Cuthbert says making the project happen required serious money, tens of thousands of dollars, but it didn’t come from the school district. Instead, Cuthbert tapped into several private foundations.

He says stepping outside the public education system to fund this new instruction was unchartered territory for him.

“It’s something you have to do as a teacher once in a while,” Cuthbert says. “It can’t always feel safe. Right?”

(To learn more about the clam project, watch the video below)

https://www.youtube.com/watch?v=WwAeMwu_ZTs

As school funding continues to lag in many districts, this kind of private foundation funding is taking on new importance. According to data tallied by the Maine Philanthropy Center, foundation funding for public education in Maine has nearly doubled over the past 10 years (Note: this number doesn’t count all grants, only those recorded by the Philanthropy Center).

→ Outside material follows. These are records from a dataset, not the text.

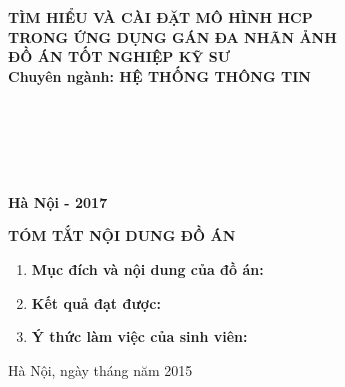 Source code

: \documentclass[13pt]{extreport}
\begin{document}
\begin{center}
\begin{center}
{\fontsize{18pt}{1}\selectfont \textbf{TÌM HIỂU VÀ CÀI ĐẶT MÔ HÌNH HCP\\
TRONG ỨNG DỤNG GÁN ĐA NHÃN ẢNH}}\\
\vspace{0.3in}
{\fontsize{17pt}{1}\selectfont \textbf{ĐỒ ÁN TỐT NGHIỆP KỸ SƯ}}\\
{\fontsize{17pt}{1}\selectfont \textbf{Chuyên ngành: HỆ THỐNG THÔNG TIN}}
\end{center}
\vspace{0.1in}
\begin{flushleft}
{}\\
{}\\
{}\\
{}\\
\end{flushleft}
\end{center}
\vspace{0.1in}
\begin{center}
{\fontsize{16pt}{1}\selectfont \textbf{Hà Nội - 2017} }\\
\end{center}
\newpage
\begin{center}
{\textbf{\fontsize{16pt}{1}\selectfont TÓM TẮT NỘI DUNG ĐỒ ÁN}}
\end{center}	
\begin{enumerate}
\fontsize{13pt}{15pt}\selectfont
\item \textbf{Mục đích và nội dung của đồ án:}
\vspace{1.5in}
\item \textbf{Kết quả đạt được:}
\vspace{1.5in}
\item \textbf{Ý thức làm việc của sinh viên:}
\vspace{1.5in}
\end{enumerate}
\fontsize{13pt}{15pt}\selectfont
\hspace{3in}Hà Nội, ngày \hspace{0.5cm} tháng \hspace{0.5cm} năm 2015\
\end{document}
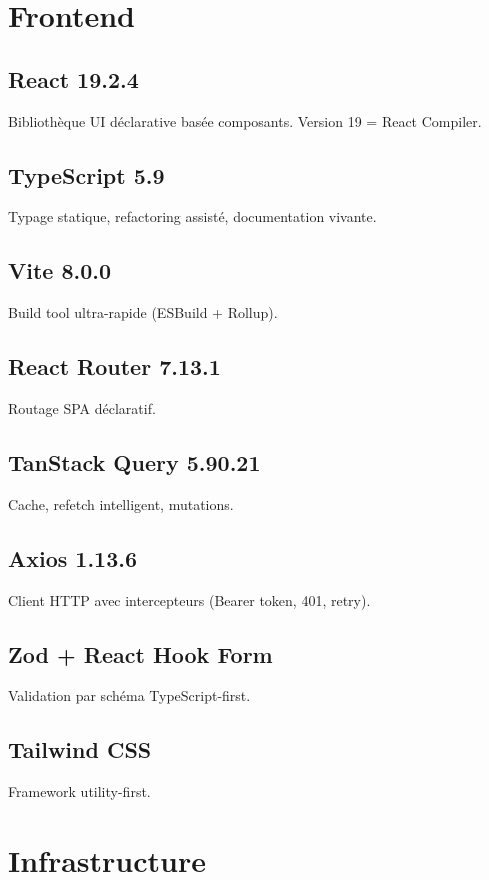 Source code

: \documentclass[12pt,a4paper,oneside]{report}
\begin{document}
\section{Frontend}

\subsection{React 19.2.4}
Bibliothèque UI déclarative basée composants. Version 19 = React Compiler.

\subsection{TypeScript 5.9}
Typage statique, refactoring assisté, documentation vivante.

\subsection{Vite 8.0.0}
Build tool ultra-rapide (ESBuild + Rollup).

\subsection{React Router 7.13.1}
Routage SPA déclaratif.

\subsection{TanStack Query 5.90.21}
Cache, refetch intelligent, mutations.

\subsection{Axios 1.13.6}
Client HTTP avec intercepteurs (Bearer token, 401, retry).

\subsection{Zod + React Hook Form}
Validation par schéma TypeScript-first.

\subsection{Tailwind CSS}
Framework utility-first.

\section{Infrastructure}
\end{document}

“It was born out of necessity. The people in the community saw that there was a need, and the need was filled,” says Matthew Howell, president of the York Education Foundation, created about a decade ago when the town faced a budget crisis.

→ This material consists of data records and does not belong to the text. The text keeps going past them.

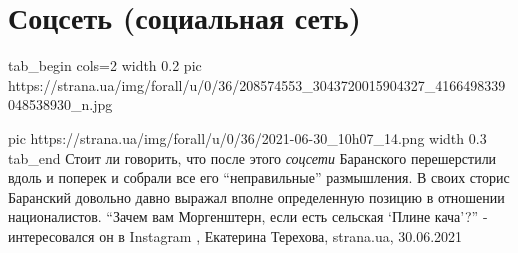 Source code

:  
 
 
 
 
\chapter{Соцсеть (социальная сеть)}

\ifcmt
tab_begin cols=2
  width 0.2
  pic https://strana.ua/img/forall/u/0/36/208574553_3043720015904327_4166498339048538930_n.jpg

  pic https://strana.ua/img/forall/u/0/36/2021-06-30_10h07_14.png
  width 0.3
tab_end
\fi
Стоит ли говорить, что после этого \emph{соцсети} Баранского перешерстили вдоль и
поперек и собрали все его \enquote{неправильные} размышления.  В своих сторис
Баранский довольно давно выражал вполне определенную позицию в отношении
националистов.  \enquote{Зачем вам Моргенштерн, если есть сельская
\enquote{Плине кача}?} - интересовался он в Instagram
, 
Екатерина Терехова, strana.ua, 30.06.2021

School programs were cut, leaving a bare-bones core curriculum. Parents were upset. So, in response, they got together with educators to form the new nonprofit.

“To finance projects and curriculum initiatives that the budget just wasn’t funding any longer,” Howell says.

The story was similar in Yarmouth, where school funding dropped sharply in 2010. The community responded with creation of an educational nonprofit — the Yarmouth Education Foundation.

Barbara Edmond, the president of the Maine Philanthropy Center, says these foundations have to walk a tricky line. They want to support schools, but they don’t want their contributions to result in less school money from the state or town.

“So philanthropists are a little leery of having philanthropic dollars replace public dollars. They want it to be over and above public dollars. So they have to kind of be very careful about where they place it,” she says.

That means foundation money is often designated for specific projects that aren’t in the core curriculum, like music; new technology; or new learning styles, like the clam project in Yarmouth.

Howell says for him, it’s like being a venture capitalist.

“We look at ideas and say, ‘Is this going to be a viable idea? Is it going to help this teacher? Is it going to engage students in a unique, new way?’” he says. “Is it something long term that the district can get behind and say ‘Hey, this is so effective, so good, that we can take this to the town and fund this?’“

Howell says this strategy worked when the York Education Foundation paid for a few interactive SMART boards for select teachers. Before long, every teacher wanted one, and administrators found public funds to pay for the technology districtwide. But Howell points out that towns like York and Yarmouth have a big advantage.

“We have a benefit of being in a fairly affluent community. Unfortunately economics plays a big role. Unfortunately, a lot of communities, the median income, even if everyone in town donated, it still wouldn’t make a significant dent in making a difference. And fortunately in this town, we do have some people with means and can donate and make a difference,” he says.

That leaves poorer districts, like A.O.S. 96 in Machias, with few options to make up for limited public funding.

“It’s very difficult to expand programming, there’s no question about that, in our area of the state. Probably a lot of areas,” says Scott Porter, the district’s superintendent. “People are just trying to sustain what they have.”

For these smaller communities, where grants are mostly nonexistent, one alternative approach is collaboration. Porter’s students, for example, can now attend the University of Maine at Machias for certain classes.

Some Maine foundations are beginning to target rural communities. The Lerner Foundation recently announced that it would target grants toward middle schoolers in rural Maine. And the Perloff Family Foundation provides technology like 3D printers and aquaponics equipment specifically for many of Maine’s rural towns.

But the sources are still limited, and many educators hope the new referendum can help level the playing field.